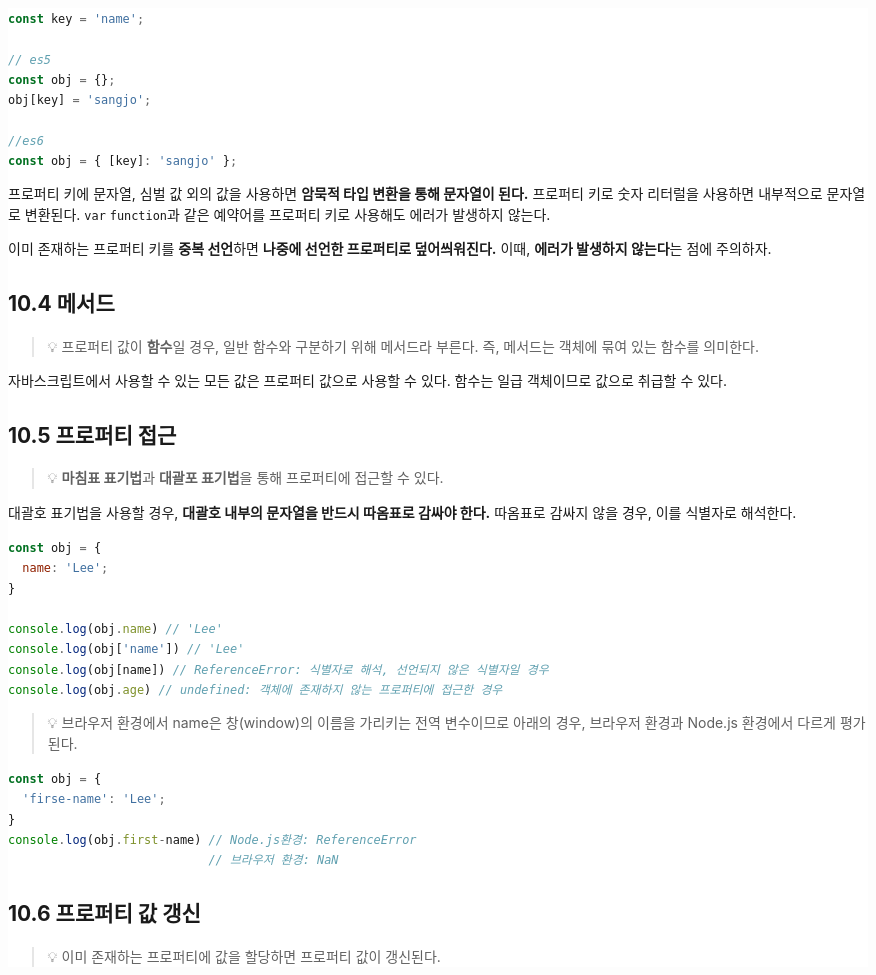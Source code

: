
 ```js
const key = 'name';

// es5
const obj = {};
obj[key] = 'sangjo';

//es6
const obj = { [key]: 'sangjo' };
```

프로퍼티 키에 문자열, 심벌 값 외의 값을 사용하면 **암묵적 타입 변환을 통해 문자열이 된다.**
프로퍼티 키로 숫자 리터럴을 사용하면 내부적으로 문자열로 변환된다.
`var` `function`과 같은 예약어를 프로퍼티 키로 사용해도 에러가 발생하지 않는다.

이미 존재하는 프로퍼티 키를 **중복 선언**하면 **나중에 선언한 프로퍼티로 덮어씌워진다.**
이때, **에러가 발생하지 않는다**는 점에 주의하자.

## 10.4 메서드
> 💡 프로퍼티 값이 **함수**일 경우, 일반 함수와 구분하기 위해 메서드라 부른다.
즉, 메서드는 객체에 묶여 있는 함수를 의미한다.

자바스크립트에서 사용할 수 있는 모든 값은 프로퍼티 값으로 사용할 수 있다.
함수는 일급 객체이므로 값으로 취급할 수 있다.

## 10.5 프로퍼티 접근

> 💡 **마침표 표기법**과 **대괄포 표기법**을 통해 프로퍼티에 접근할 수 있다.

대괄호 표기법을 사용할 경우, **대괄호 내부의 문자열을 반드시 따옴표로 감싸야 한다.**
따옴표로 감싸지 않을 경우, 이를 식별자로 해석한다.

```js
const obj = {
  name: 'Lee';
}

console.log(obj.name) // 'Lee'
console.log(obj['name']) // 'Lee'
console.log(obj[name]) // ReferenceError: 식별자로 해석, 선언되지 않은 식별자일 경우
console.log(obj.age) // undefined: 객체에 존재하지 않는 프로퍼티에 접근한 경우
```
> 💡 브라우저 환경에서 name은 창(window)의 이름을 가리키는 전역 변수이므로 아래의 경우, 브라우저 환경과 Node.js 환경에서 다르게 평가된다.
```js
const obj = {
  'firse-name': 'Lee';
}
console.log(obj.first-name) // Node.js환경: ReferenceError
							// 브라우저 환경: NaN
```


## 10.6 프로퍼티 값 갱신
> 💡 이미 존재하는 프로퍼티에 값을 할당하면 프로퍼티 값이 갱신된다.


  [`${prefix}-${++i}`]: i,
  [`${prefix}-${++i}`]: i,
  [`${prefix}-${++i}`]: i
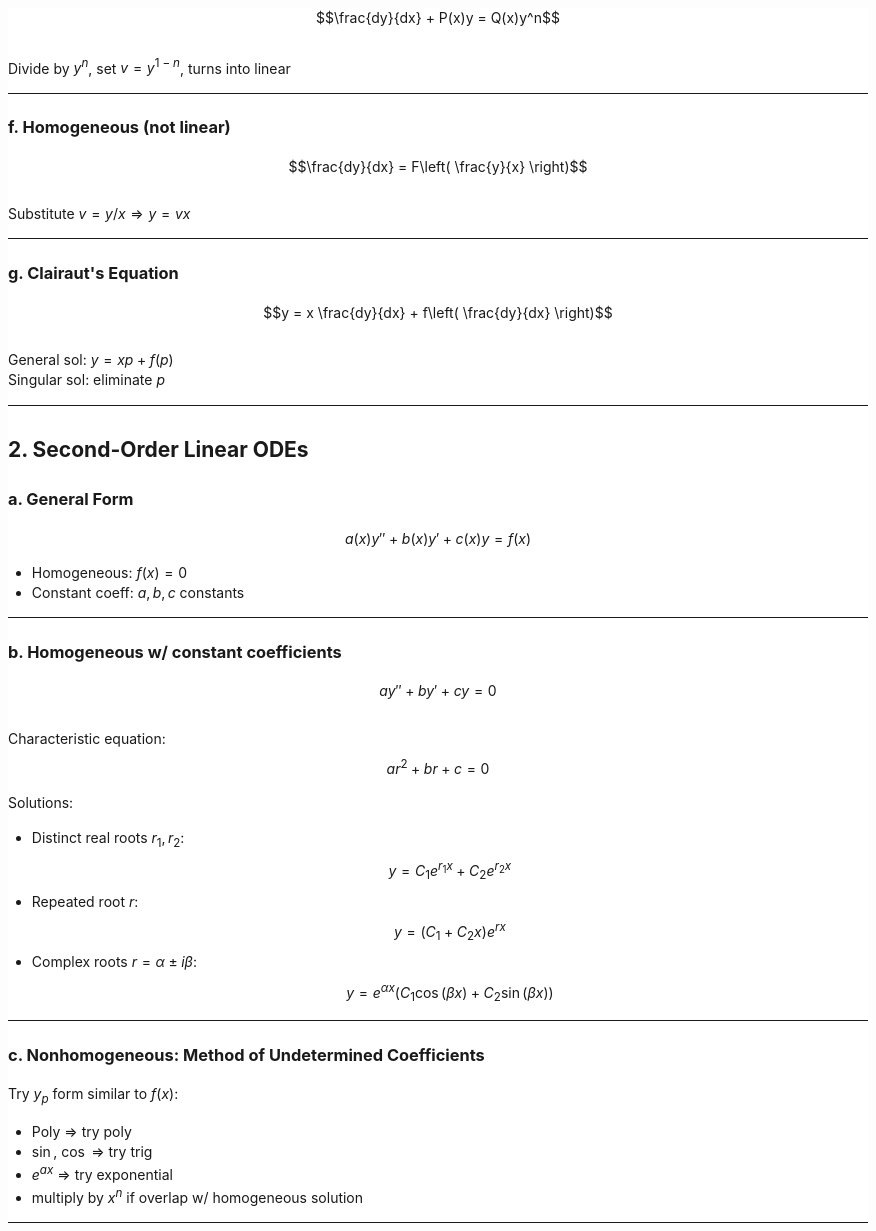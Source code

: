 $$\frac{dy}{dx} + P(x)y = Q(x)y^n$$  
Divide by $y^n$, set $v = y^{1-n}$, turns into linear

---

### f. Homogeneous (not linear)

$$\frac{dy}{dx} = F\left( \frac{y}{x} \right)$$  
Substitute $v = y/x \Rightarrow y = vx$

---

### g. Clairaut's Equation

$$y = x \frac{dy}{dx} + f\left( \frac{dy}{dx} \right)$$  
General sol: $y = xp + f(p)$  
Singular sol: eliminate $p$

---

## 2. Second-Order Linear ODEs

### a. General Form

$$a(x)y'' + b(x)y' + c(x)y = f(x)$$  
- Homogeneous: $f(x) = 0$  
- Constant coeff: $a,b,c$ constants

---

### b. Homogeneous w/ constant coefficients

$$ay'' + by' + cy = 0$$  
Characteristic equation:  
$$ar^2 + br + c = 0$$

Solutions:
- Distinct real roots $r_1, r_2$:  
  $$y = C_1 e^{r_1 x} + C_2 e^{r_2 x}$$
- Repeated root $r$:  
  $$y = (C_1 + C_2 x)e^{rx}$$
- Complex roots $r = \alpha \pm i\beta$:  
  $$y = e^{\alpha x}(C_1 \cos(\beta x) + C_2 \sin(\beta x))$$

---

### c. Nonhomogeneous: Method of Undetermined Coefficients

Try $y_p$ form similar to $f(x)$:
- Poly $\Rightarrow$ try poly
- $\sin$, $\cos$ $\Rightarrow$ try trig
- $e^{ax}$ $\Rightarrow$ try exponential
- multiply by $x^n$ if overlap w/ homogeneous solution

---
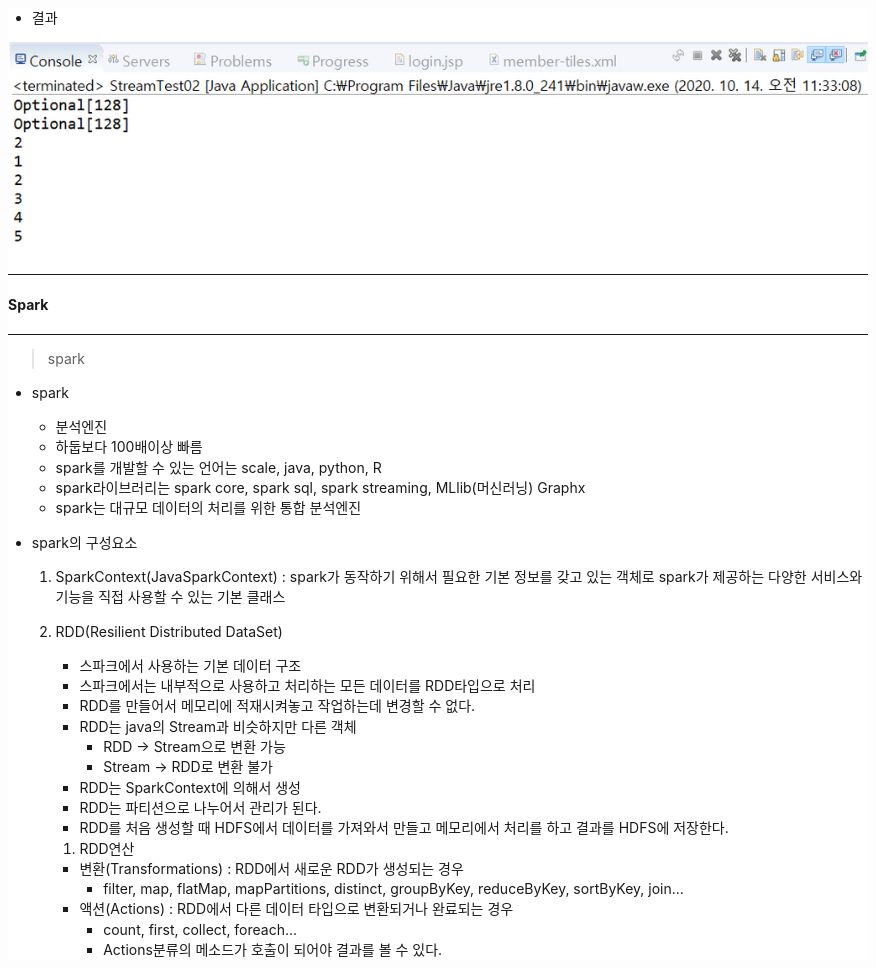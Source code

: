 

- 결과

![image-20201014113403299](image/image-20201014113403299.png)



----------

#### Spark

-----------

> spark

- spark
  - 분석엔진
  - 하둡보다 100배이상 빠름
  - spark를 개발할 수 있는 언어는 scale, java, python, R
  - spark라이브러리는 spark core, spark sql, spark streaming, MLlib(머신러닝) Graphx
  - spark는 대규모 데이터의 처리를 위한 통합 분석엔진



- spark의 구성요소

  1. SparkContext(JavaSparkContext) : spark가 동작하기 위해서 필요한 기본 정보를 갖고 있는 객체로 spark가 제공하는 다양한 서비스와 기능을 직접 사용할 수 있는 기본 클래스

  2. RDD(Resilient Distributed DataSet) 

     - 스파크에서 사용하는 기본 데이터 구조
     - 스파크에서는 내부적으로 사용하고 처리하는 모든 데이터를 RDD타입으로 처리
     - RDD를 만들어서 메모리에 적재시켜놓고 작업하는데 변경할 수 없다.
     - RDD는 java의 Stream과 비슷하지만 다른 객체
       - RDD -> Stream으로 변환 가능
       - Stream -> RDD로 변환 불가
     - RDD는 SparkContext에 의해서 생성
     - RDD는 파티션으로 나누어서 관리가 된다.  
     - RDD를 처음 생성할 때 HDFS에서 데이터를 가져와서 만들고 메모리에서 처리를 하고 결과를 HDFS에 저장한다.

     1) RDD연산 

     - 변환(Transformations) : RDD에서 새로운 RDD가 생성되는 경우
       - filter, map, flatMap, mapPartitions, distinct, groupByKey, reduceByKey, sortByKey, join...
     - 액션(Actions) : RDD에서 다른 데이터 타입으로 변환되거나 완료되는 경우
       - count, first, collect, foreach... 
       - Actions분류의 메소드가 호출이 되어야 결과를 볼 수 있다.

■ ■ ■ ■ ■

Starting at the first line of the records and stopping after the line with "에러가 발생하지 않는다.", copy each line exactly; pictures stay out.

Exercise output -
Source code

:
 ```js
const key = 'name';

// es5
const obj = {};
obj[key] = 'sangjo';

//es6
const obj = { [key]: 'sangjo' };
```

프로퍼티 키에 문자열, 심벌 값 외의 값을 사용하면 **암묵적 타입 변환을 통해 문자열이 된다.**
프로퍼티 키로 숫자 리터럴을 사용하면 내부적으로 문자열로 변환된다.
`var` `function`과 같은 예약어를 프로퍼티 키로 사용해도 에러가 발생하지 않는다.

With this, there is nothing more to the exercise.